Now a chemical engineering major with an additional major in biomedical engineering, he has found the most value in how his engineering courses are teaching him to think. "We are consistently challenged to solve problems. Sometimes it's a homework problem that takes hours, and sometimes it's an exam problem that needs to be solved in minutes," says Chaudhry.

Chemical Reaction Engineering has been one of his hardest classes, and one of his favorites. Chaudhry liked seeing the intersection of coding and chemical engineering fundamentals–in the class, he used Python to model reactors and visualize the change in reactants over time.

This summer, Chaudhry is drawing on his biomedical engineering courses as an Engineering Summer Program Intern at Memorial Sloan Kettering Cancer Center. He is researching the biological function of prostate specific membrane antigen (PSMA) under various conditions. Current research indicates that PSMA is exclusively found on tumor vasculature, not in human tissue. As such, the research could contribute to the potential use of PSMA as a novel target for cancer therapies.

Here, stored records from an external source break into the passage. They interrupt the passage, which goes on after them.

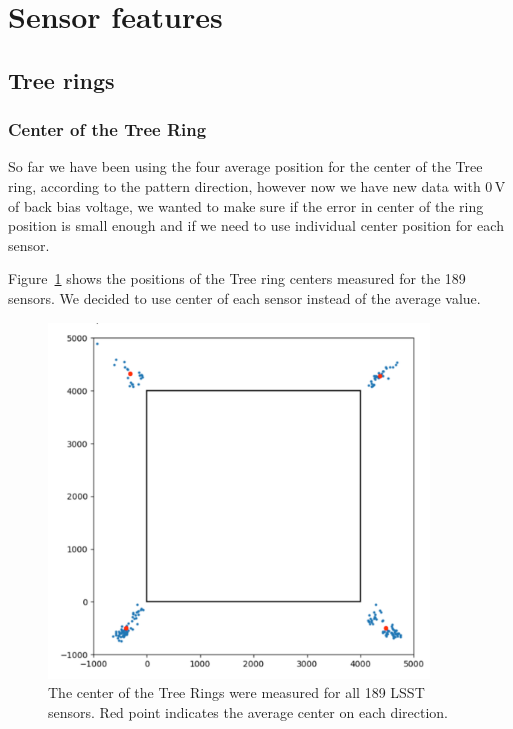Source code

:\section{Sensor features}\label{sensor-features}

\subsection{Tree rings}\label{tree-rings}
\subsubsection{Center of the Tree Ring}
So far we have been using the four average position for the center of the Tree ring, according to the pattern direction, however now we have new data with 0\,V of back bias voltage, we wanted to make sure if the error in center of the ring position is small enough and if we need to use individual center position for each sensor. 

Figure~\ref{fig:tree_ring_center} shows the positions of the Tree ring centers measured for the 189 sensors. We decided to use center of each sensor instead of the average value. 

\begin{figure}
\begin{centering}
\includegraphics[width=0.9\textwidth]{figures/TR_centers.png}
\end{centering}
\caption{The center of the Tree Rings were measured for all 189 LSST sensors. Red point indicates the average center on each direction.}
\label{fig:tree_ring_center}
\end{figure}

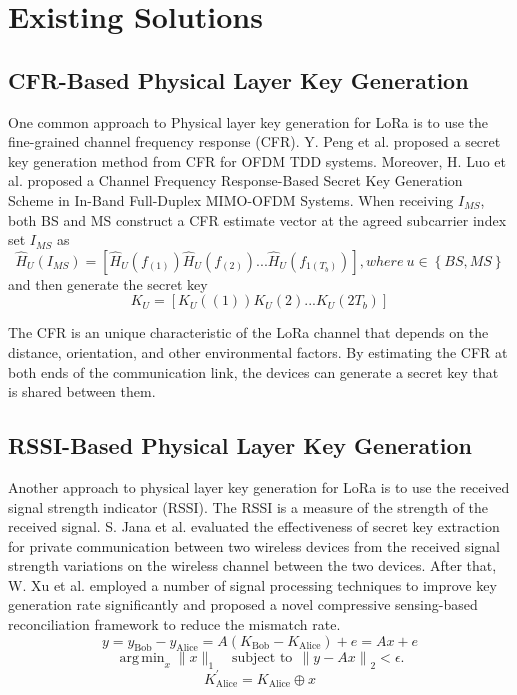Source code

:\section{Existing Solutions}
\subsection{CFR-Based Physical Layer Key Generation}
One common approach to Physical layer key generation for LoRa is to use the fine-grained channel frequency response (CFR). Y. Peng et al. proposed a secret key generation method from CFR for OFDM TDD systems\cite{7054386}. Moreover, H. Luo et al. proposed a Channel Frequency Response-Based Secret Key Generation Scheme in In-Band Full-Duplex MIMO-OFDM Systems\cite{10158732}. When receiving \(I_{MS}\), both BS and MS construct a CFR estimate vector at the agreed subcarrier index set \(I_{MS}\) as
\begin{equation} 
  \hat{H}_{U}(I_{MS})   = \left [ \hat{H}_{U}(f_{(1)})\hat{H}_{U}(f_{(2)}) ...\hat{H}_{U}(f_{1(T_{b})}) \right ], where\ u\in \left \{ BS, MS  \right \}   
\end{equation} 
and then generate the secret key
\begin{equation} 
  K_{U}  = \left [ K_{U}({(1)})K_{U}{(2)} ...K_{U}({2T_{b}}) \right ]
\end{equation} 

The CFR is an unique characteristic of the LoRa channel that depends on the distance, orientation, and other environmental factors. By estimating the CFR at both ends of the communication link, the devices can generate a secret key that is shared between them.

\subsection{RSSI-Based Physical Layer Key Generation}
Another approach to physical layer key generation for LoRa is to use the received signal strength indicator (RSSI). The RSSI is a measure of the strength of the received signal. S. Jana et al. evaluated the effectiveness of secret key extraction for private communication between two wireless devices from the received signal strength variations on the wireless channel between the two devices\cite{10.1145/1614320.1614356}. After that, W. Xu et al. employed a number of signal processing techniques to improve key generation rate significantly and proposed a novel compressive sensing-based reconciliation framework to reduce the mismatch rate\cite{8580375}. 
\begin{equation} y = y_{\mathrm{ Bob}}-y_{\mathrm{ Alice}}= A \left ({K_{\mathrm{ Bob}}-K_{\mathrm{ Alice}}}\right) + e= A x +e \end{equation} 
\begin{equation} \mathop {\mathrm {arg\,min}} _{x} \| x \|_{1} \quad \text {subject to}~ ~\left \|{y - Ax}\right \|_{2} < \epsilon.\end{equation} 
\begin{equation}K_{\mathrm{ Alice}}^{'} = K_{\mathrm{ Alice}} \oplus x\end{equation}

Chaudhry is specifically looking at how the presence or lack of PSMA changes tumor vasculature at varying levels of oxygen in the tissue. "In a solid tumor, the core doesn't get as much oxygen as the outside. To fully understand the behavior and growth of a tumor, we need to understand how its vasculature develops depending on the oxygen level," he explains.

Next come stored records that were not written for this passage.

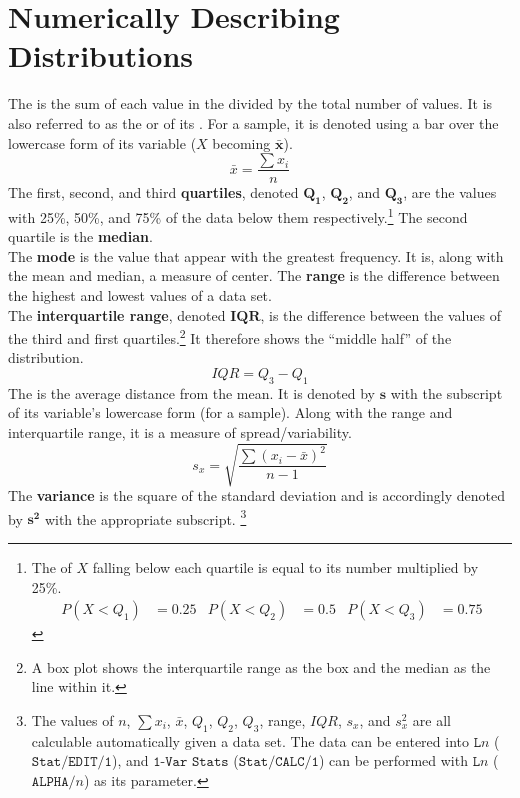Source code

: \documentclass[../AP_Statistics.tex]{subfiles}
\begin{document}
		\section{Numerically Describing Distributions}
			The  is the sum of each value in the  divided by the total number of values. It is also referred to as the  or  of its . For a sample, it is denoted using a bar over the lowercase form of its variable ($X$ becoming $\pmb{\bar{x}}$).
			\[\bar{x} = \frac{\sum x_i}{n}\]
			The first, second, and third \textbf{quartiles}, denoted $\pmb{Q_1}$, $\pmb{Q_2}$, and $\pmb{Q_3}$, are the values with 25\%, 50\%, and 75\% of the data below them respectively.\footnote{The  of $X$ falling below each quartile is equal to its number multiplied by 25\%. \begin{align*} P(X < Q_1) &= 0.25 & P(X < Q_2) &= 0.5 & P(X < Q_3) &= 0.75\end{align*}} The second quartile is the \textbf{median}. \\
			The \textbf{mode} is the value that appear with the greatest frequency. It is, along with the mean and median, a measure of center.
			The \textbf{range} is the difference between the highest and lowest values of a data set. \\
			The \textbf{interquartile range}, denoted $\pmb{IQR}$, is the difference between the values of the third and first quartiles.\footnote{A box plot shows the interquartile range as the box and the median as the line within it.} It therefore shows the \enquote{middle half} of the distribution.
			\[IQR = Q_3 - Q_1\]
			The  is the average distance from the mean. It is denoted by $\pmb{s}$  with the subscript of its variable's lowercase form (for a sample). Along with the range and interquartile range, it is a measure of spread/variability.
			\[s_x = \sqrt{\frac{\sum (x_i - \bar{x})^2}{n - 1}}\]
			The \textbf{variance} is the square of the standard deviation and is accordingly denoted by $\pmb{s^2}$ with the appropriate subscript. \footnote{The values of $n$, $\sum x_i$, $\bar{x}$, $Q_1$, $Q_2$, $Q_3$,  range, $IQR$, $s_x$, and $s_x^2$ are all calculable automatically given a data set. The data can be entered into $\texttt{L}n$ ($\texttt{Stat/EDIT/1}$), and $\texttt{1-Var Stats}$ ($\texttt{Stat/CALC/1}$) can be performed with $\texttt{L}n$ ($\texttt{ALPHA/}n$) as its parameter.} \\
\end{document}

At Memorial Sloan Kettering, Chaudhry also attends lectures by cancer researchers from across the country. "I've understood more of what I was listening to because of the classes I took at CMU," he says. One researcher presented an optimization problem for a heuristic model to trace where cancer metastases come from. "The other interns around me were a little lost, but I could follow because of my optimization class," says Chaudhry.

The experience of working at a top-ranked cancer center is made even better for Chaudhry by its location in New York City. He's just a subway ride away from many friends who have internships in different industries.

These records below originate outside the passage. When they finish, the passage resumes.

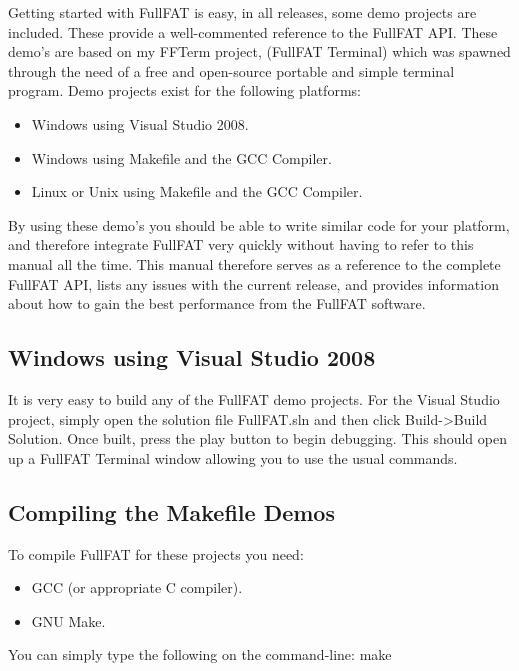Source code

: Getting started with FullFAT is easy, in all releases, some demo projects are included. These provide a well-commented reference to the FullFAT API. These demo's are based on my FFTerm project, (FullFAT Terminal) which was spawned through the need of a free and open-source portable and simple terminal program.
\newline
\newline
Demo projects exist for the following platforms:
\begin{itemize}
\item Windows using Visual Studio 2008.
\item Windows using Makefile and the GCC Compiler.
\item Linux or Unix using Makefile and the GCC Compiler.
\end{itemize}

By using these demo's you should be able to write similar code for your platform, and therefore integrate FullFAT very quickly without having to refer to this manual all the time. This manual therefore serves as a reference to the complete FullFAT API, lists any issues with the current release, and provides information about how to gain the best performance from the FullFAT software.

\subsection{Windows using Visual Studio 2008}
	It is very easy to build any of the FullFAT demo projects. For the Visual Studio project, simply open the solution file FullFAT.sln and then click Build->Build Solution. Once built, press the play button to begin debugging. This should open up a FullFAT Terminal window allowing you to use the usual commands.

\subsection{Compiling the Makefile Demos}
To compile FullFAT for these projects you need:
\begin{itemize}
\item GCC (or appropriate C compiler).
\item GNU Make.
\end{itemize}
You can simply type the following on the command-line:
\newline
\newline
make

These include some of his Sigma Phi Epsilon brothers. Chaudhry joined the chapter his first year at CMU and immediately found a home there. "So many different things became possible for me because I am in the Greek community," he says. He has been a mechanic on the SigEp buggy team for the past three race days and has helped to build three booths, winning first place in the fraternity division each year. As president of the Interfraternity Council, Chaudhry is dedicated to helping others make the most of their experience.

His senior year experience will include continuing his research with Jim Schneider, professor of chemical engineering. They are creating higher throughput quality analysis methods for mRNA lipid nanoparticle (LNP) vaccines. The COVID-19 vaccine is one example of an mRNA LNP vaccine, and brought to light the bottlenecks in current production processes. "There are many different quality checks that a vaccine needs to go through before it gets put into the human body," explains Chaudhry. "That's a good thing, but it's currently an inefficient process.

Chaudhry uses stopped-flow spectrometry to study the kinetics of chemical reactions in solution. He is looking at how the kinetics of the mRNA release change depending on the composition of the lipid nanoparticle shell.

"Our initial goal was to detect certain contaminants or the lack of a lipid, but we didn't see noticeable changes," he says. Instead, the researchers ended up creating a faster way to measure the encapsulated fraction of mRNA. This measurement is very important in industry. "The mRNA needs to be encapsulated by the lipid shell in order for it to actually get delivered to the target body part," explains Chaudhry. The current assay to measure encapsulated mRNA takes a long time, is expensive, and requires someone specially trained. The spectrophotometry technique being developed in the Schneider lab is much faster and can also detect aggregation of the nanoparticles when the balance of lipids in the nanoparticle is not quite right.

Because of his research in the Schneider lab, Chaudhry is planning to apply to Ph.D. programs. Whether in academia or industry, he is motivated to be at the forefront of chemical and biomedical engineering, trying new and untested ideas to solve problems.